Le 4 mai, le groupe présidé par Seifeddine Makhlouf a déposé un texte visant à réformer la composition et le fonctionnement de la Haute autorité indépendante de la communication audiovisuelle (HAICA), une instance provisoire créée en 2011 pour réguler le secteur audiovisuel.
Installé en 2013, non sans réticences de la part de la Troïka au pouvoir à l’époque, ce Conseil supérieur de l’audiovisuel (CSA) tunisien était prévu pour durer six ans au maximum avant d’être remplacé par une instance constitutionnelle permanente.
Mais faute d’une loi précisant les contours de la nouvelle structure, la HAICA est toujours en place, la Constitution de 2014 lui ayant prohibé tout vide au niveau de la régulation des médias.
Ennahdha a appelé à l’élargissement de la majorité gouvernementale afin d’y inclure d’autres forces politiques et de réaliser l’union nationale face au COVID-19
Or, depuis des années, plusieurs médias refusent de se conformer au cahier des charges établi par l’instance, qui interdit notamment aux dirigeants de partis politiques de posséder des radios et télévisions.
C’est notamment le cas de Nessma TV, dont Nabil Karoui est actionnaire, et de Zitouna TV, dirigée par Oussama ben Salem, membre du Conseil de la choura d’Ennahdha.
En 2019, la HAICA a ordonné la fermeture des deux chaînes, mais des pressions politiques ont empêché l’exécution de cette décision.
La proposition de loi d’al-Karama prévoit d’abolir les autorisations attribuées aux médias privés.

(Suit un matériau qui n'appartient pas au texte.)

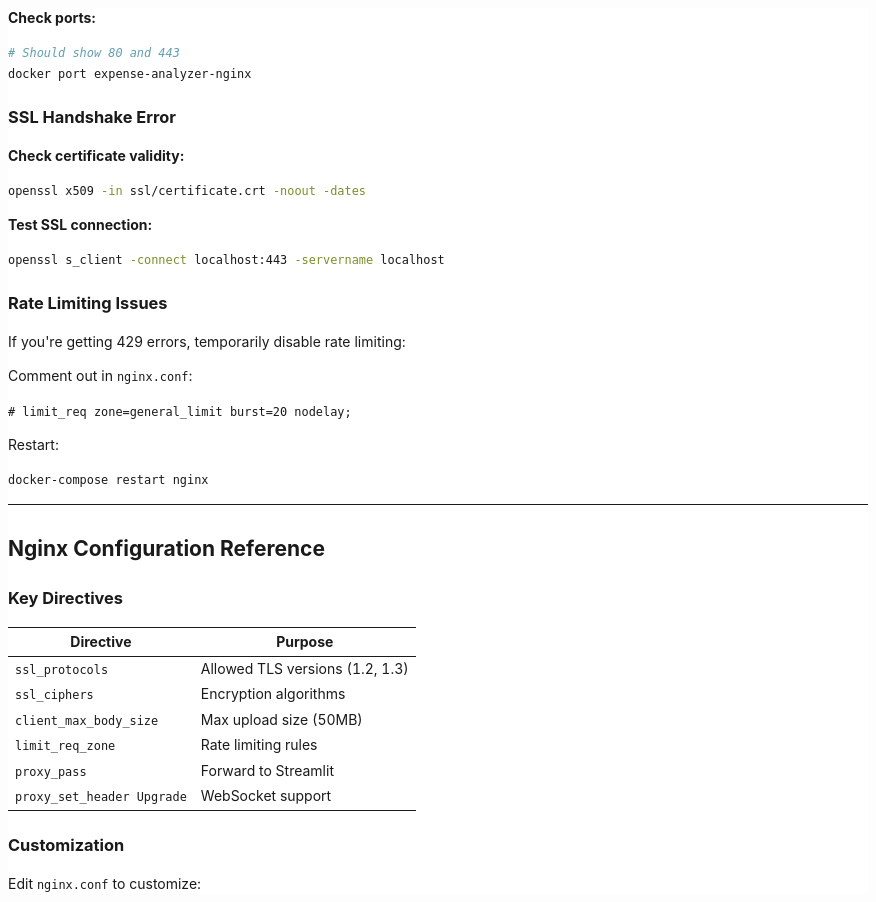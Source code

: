 **Check ports:**
```bash
# Should show 80 and 443
docker port expense-analyzer-nginx
```

### SSL Handshake Error

**Check certificate validity:**
```bash
openssl x509 -in ssl/certificate.crt -noout -dates
```

**Test SSL connection:**
```bash
openssl s_client -connect localhost:443 -servername localhost
```

### Rate Limiting Issues

If you're getting 429 errors, temporarily disable rate limiting:

Comment out in `nginx.conf`:
```nginx
# limit_req zone=general_limit burst=20 nodelay;
```

Restart:
```bash
docker-compose restart nginx
```

---

## Nginx Configuration Reference

### Key Directives

| Directive | Purpose |
|-----------|---------|
| `ssl_protocols` | Allowed TLS versions (1.2, 1.3) |
| `ssl_ciphers` | Encryption algorithms |
| `client_max_body_size` | Max upload size (50MB) |
| `limit_req_zone` | Rate limiting rules |
| `proxy_pass` | Forward to Streamlit |
| `proxy_set_header Upgrade` | WebSocket support |

### Customization

Edit `nginx.conf` to customize:
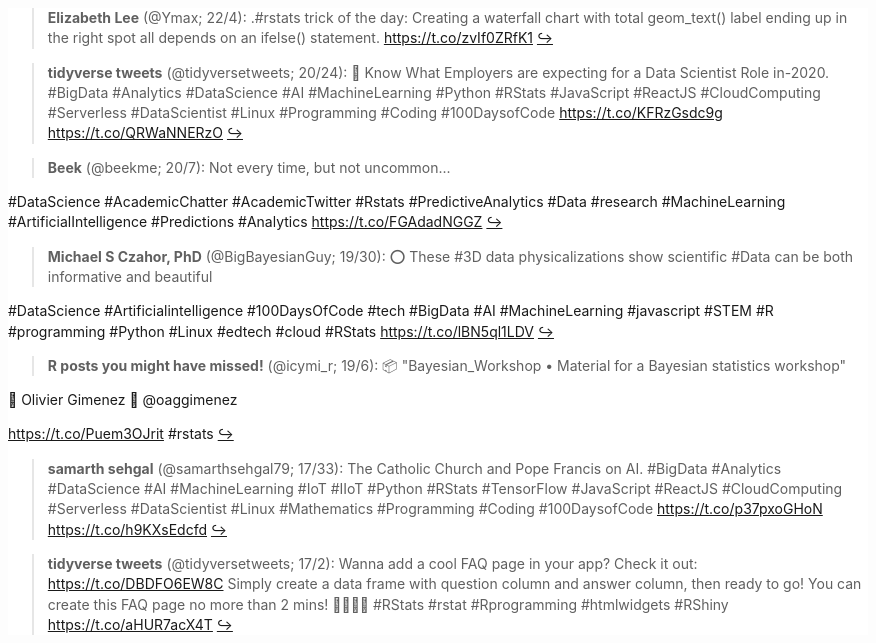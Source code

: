 


> **Elizabeth Lee** (@Ymax; 22/4): .#rstats trick of the day: Creating a waterfall chart with total geom_text() label ending up in the right spot all depends on an ifelse() statement. https://t.co/zvIf0ZRfK1  [&#8618;](https://twitter.com/dataandme/status/1287575380895899653)




> **tidyverse tweets** (@tidyversetweets; 20/24): 🔬 Know What Employers are expecting for a Data Scientist Role in-2020. #BigData #Analytics #DataScience #AI #MachineLearning #Python #RStats #JavaScript #ReactJS #CloudComputing #Serverless #DataScientist #Linux #Programming #Coding #100DaysofCode  https://t.co/KFRzGsdc9g https://t.co/QRWaNNERzO  [&#8618;](https://twitter.com/dataandme/status/1287516339322707972)




> **Beek** (@beekme; 20/7): Not every time, but not uncommon...
>
#DataScience #AcademicChatter #AcademicTwitter #Rstats #PredictiveAnalytics #Data #research #MachineLearning #ArtificialIntelligence #Predictions #Analytics https://t.co/FGAdadNGGZ  [&#8618;](https://twitter.com/dataandme/status/1287514344037601280)




> **Michael S Czahor, PhD** (@BigBayesianGuy; 19/30): ⭕ These #3D data physicalizations show scientific #Data can be both informative and beautiful
>
#DataScience #Artificialintelligence #100DaysOfCode #tech #BigData #AI #MachineLearning #javascript #STEM #R
#programming #Python #Linux #edtech #cloud #RStats
https://t.co/lBN5ql1LDV  [&#8618;](https://twitter.com/dataandme/status/1287549827081859072)




> **R posts you might have missed!** (@icymi_r; 19/6): 📦 "Bayesian_Workshop • Material for a Bayesian statistics workshop"
>
👤 Olivier Gimenez 🖖 @oaggimenez 
>
https://t.co/Puem3OJrit
#rstats  [&#8618;](https://twitter.com/dataandme/status/1287560390042320898)




> **samarth sehgal** (@samarthsehgal79; 17/33): The Catholic Church and Pope Francis on AI. #BigData #Analytics #DataScience #AI #MachineLearning #IoT #IIoT #Python #RStats #TensorFlow #JavaScript #ReactJS #CloudComputing #Serverless #DataScientist #Linux #Mathematics #Programming #Coding #100DaysofCode
https://t.co/p37pxoGHoN https://t.co/h9KXsEdcfd  [&#8618;](https://twitter.com/dataandme/status/1287577205665681411)




> **tidyverse tweets** (@tidyversetweets; 17/2): Wanna add a cool FAQ page in your app? Check it out: https://t.co/DBDFO6EW8C Simply create a data frame with question column and answer column, then ready to go! You can create this FAQ page no more than 2 mins! 🥳🌸🌺🌻 #RStats #rstat #Rprogramming #htmlwidgets #RShiny https://t.co/aHUR7acX4T  [&#8618;](https://twitter.com/dataandme/status/1287540693196472326)
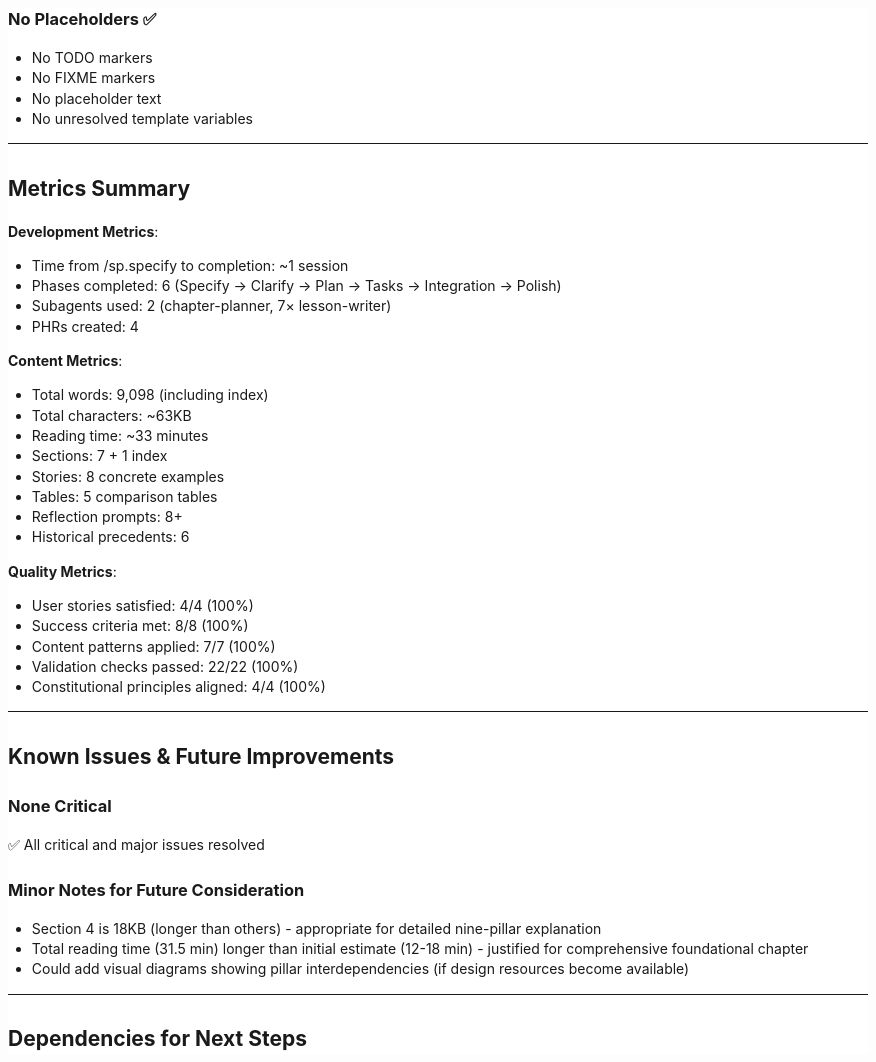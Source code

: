 ### No Placeholders ✅
- No TODO markers
- No FIXME markers
- No placeholder text
- No unresolved template variables

---

## Metrics Summary

**Development Metrics**:
- Time from /sp.specify to completion: ~1 session
- Phases completed: 6 (Specify → Clarify → Plan → Tasks → Integration → Polish)
- Subagents used: 2 (chapter-planner, 7× lesson-writer)
- PHRs created: 4

**Content Metrics**:
- Total words: 9,098 (including index)
- Total characters: ~63KB
- Reading time: ~33 minutes
- Sections: 7 + 1 index
- Stories: 8 concrete examples
- Tables: 5 comparison tables
- Reflection prompts: 8+
- Historical precedents: 6

**Quality Metrics**:
- User stories satisfied: 4/4 (100%)
- Success criteria met: 8/8 (100%)
- Content patterns applied: 7/7 (100%)
- Validation checks passed: 22/22 (100%)
- Constitutional principles aligned: 4/4 (100%)

---

## Known Issues & Future Improvements

### None Critical
✅ All critical and major issues resolved

### Minor Notes for Future Consideration
- Section 4 is 18KB (longer than others) - appropriate for detailed nine-pillar explanation
- Total reading time (31.5 min) longer than initial estimate (12-18 min) - justified for comprehensive foundational chapter
- Could add visual diagrams showing pillar interdependencies (if design resources become available)

---

## Dependencies for Next Steps

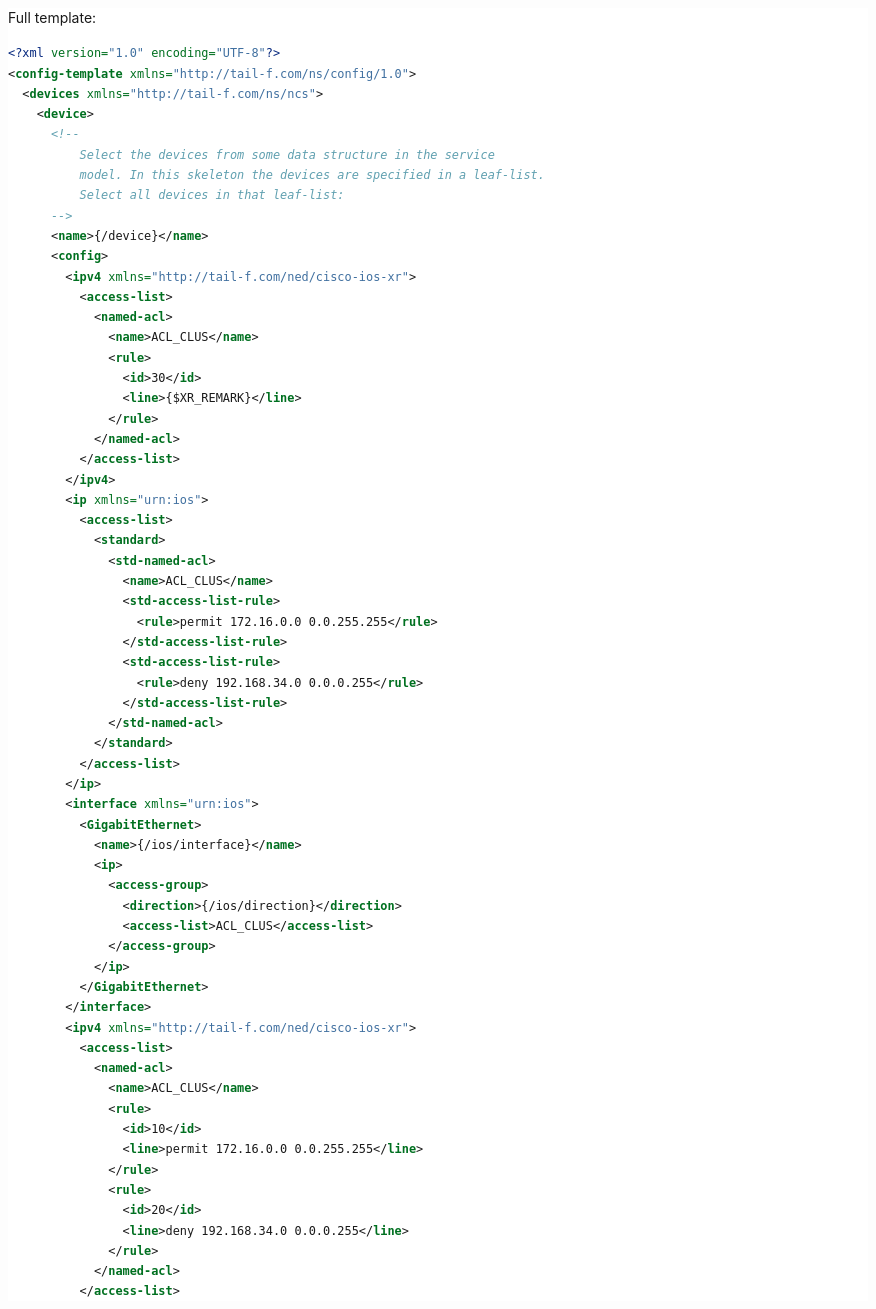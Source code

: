 Full template:
```xml
<?xml version="1.0" encoding="UTF-8"?>
<config-template xmlns="http://tail-f.com/ns/config/1.0">
  <devices xmlns="http://tail-f.com/ns/ncs">
    <device>
      <!--
          Select the devices from some data structure in the service
          model. In this skeleton the devices are specified in a leaf-list.
          Select all devices in that leaf-list:
      -->
      <name>{/device}</name>
      <config>
        <ipv4 xmlns="http://tail-f.com/ned/cisco-ios-xr">
          <access-list>
            <named-acl>
              <name>ACL_CLUS</name>
              <rule>
                <id>30</id>
                <line>{$XR_REMARK}</line>
              </rule>
            </named-acl>
          </access-list>
        </ipv4>
        <ip xmlns="urn:ios">
          <access-list>
            <standard>
              <std-named-acl>
                <name>ACL_CLUS</name>
                <std-access-list-rule>
                  <rule>permit 172.16.0.0 0.0.255.255</rule>
                </std-access-list-rule>
                <std-access-list-rule>
                  <rule>deny 192.168.34.0 0.0.0.255</rule>
                </std-access-list-rule>
              </std-named-acl>
            </standard>
          </access-list>
        </ip>
        <interface xmlns="urn:ios">
          <GigabitEthernet>
            <name>{/ios/interface}</name>
            <ip>
              <access-group>
                <direction>{/ios/direction}</direction>
                <access-list>ACL_CLUS</access-list>
              </access-group>
            </ip>
          </GigabitEthernet>
        </interface>
        <ipv4 xmlns="http://tail-f.com/ned/cisco-ios-xr">
          <access-list>
            <named-acl>
              <name>ACL_CLUS</name>
              <rule>
                <id>10</id>
                <line>permit 172.16.0.0 0.0.255.255</line>
              </rule>
              <rule>
                <id>20</id>
                <line>deny 192.168.34.0 0.0.0.255</line>
              </rule>
            </named-acl>
          </access-list>
```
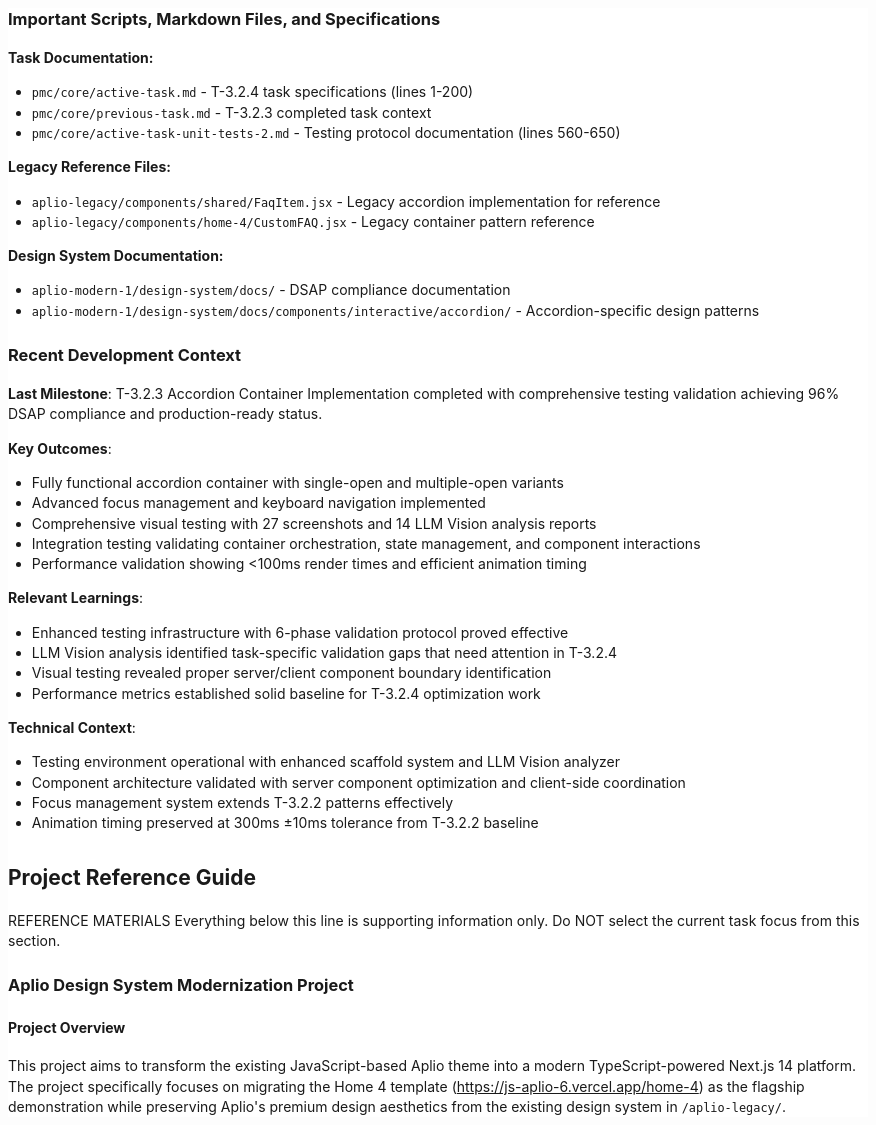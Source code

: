 ### Important Scripts, Markdown Files, and Specifications

**Task Documentation:**
- `pmc/core/active-task.md` - T-3.2.4 task specifications (lines 1-200)
- `pmc/core/previous-task.md` - T-3.2.3 completed task context
- `pmc/core/active-task-unit-tests-2.md` - Testing protocol documentation (lines 560-650)

**Legacy Reference Files:**
- `aplio-legacy/components/shared/FaqItem.jsx` - Legacy accordion implementation for reference
- `aplio-legacy/components/home-4/CustomFAQ.jsx` - Legacy container pattern reference

**Design System Documentation:**
- `aplio-modern-1/design-system/docs/` - DSAP compliance documentation
- `aplio-modern-1/design-system/docs/components/interactive/accordion/` - Accordion-specific design patterns

### Recent Development Context

**Last Milestone**: T-3.2.3 Accordion Container Implementation completed with comprehensive testing validation achieving 96% DSAP compliance and production-ready status.

**Key Outcomes**: 
- Fully functional accordion container with single-open and multiple-open variants
- Advanced focus management and keyboard navigation implemented
- Comprehensive visual testing with 27 screenshots and 14 LLM Vision analysis reports
- Integration testing validating container orchestration, state management, and component interactions
- Performance validation showing <100ms render times and efficient animation timing

**Relevant Learnings**: 
- Enhanced testing infrastructure with 6-phase validation protocol proved effective
- LLM Vision analysis identified task-specific validation gaps that need attention in T-3.2.4
- Visual testing revealed proper server/client component boundary identification
- Performance metrics established solid baseline for T-3.2.4 optimization work

**Technical Context**: 
- Testing environment operational with enhanced scaffold system and LLM Vision analyzer
- Component architecture validated with server component optimization and client-side coordination
- Focus management system extends T-3.2.2 patterns effectively
- Animation timing preserved at 300ms ±10ms tolerance from T-3.2.2 baseline

## Project Reference Guide
REFERENCE MATERIALS
Everything below this line is supporting information only. Do NOT select the current task focus from this section.

### Aplio Design System Modernization Project

#### Project Overview
This project aims to transform the existing JavaScript-based Aplio theme into a modern TypeScript-powered Next.js 14 platform. The project specifically focuses on migrating the Home 4 template (https://js-aplio-6.vercel.app/home-4) as the flagship demonstration while preserving Aplio's premium design aesthetics from the existing design system in `/aplio-legacy/`.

Le bureau de l’Assemblée, où les trois formations sont majoritaires, a transmis le texte à une commission parlementaire pour un examen prioritaire, étonnant quand on connaît la situation sanitaire et économique du pays !
Le 7 mai 2020, le porte-parole d’Ennahdha, Imed Khemiri, a appelé à l’élargissement de la majorité gouvernementale afin d’y inclure d’autres forces politiques et de réaliser l’union nationale face au COVID-19. Le 9 mai 2020, Nabil Karoui a rejeté le terme d’« union nationale » mais a abondé dans le sens de Khemiri en déclarant que la stabilité du pays passait par une alliance entre les deux partis arrivés en tête aux élections.
Cette probable future coalition gouvernementale s’inscrit dans le bras de fer qui oppose depuis des mois Rached Ghannouchi à Kais Saied pour le leadership de la Tunisie.
Depuis qu’il est à la tête de l’Assemblée, le chef d’Ennahda se rêve en « président bis », n’hésitant pas à mener une diplomatie parallèle. Il peut compter sur ses fidèles alliés d’al-Karama et sur Nabil Karoui, candidat malheureux face à Kais Saied lors de la dernière présidentielle.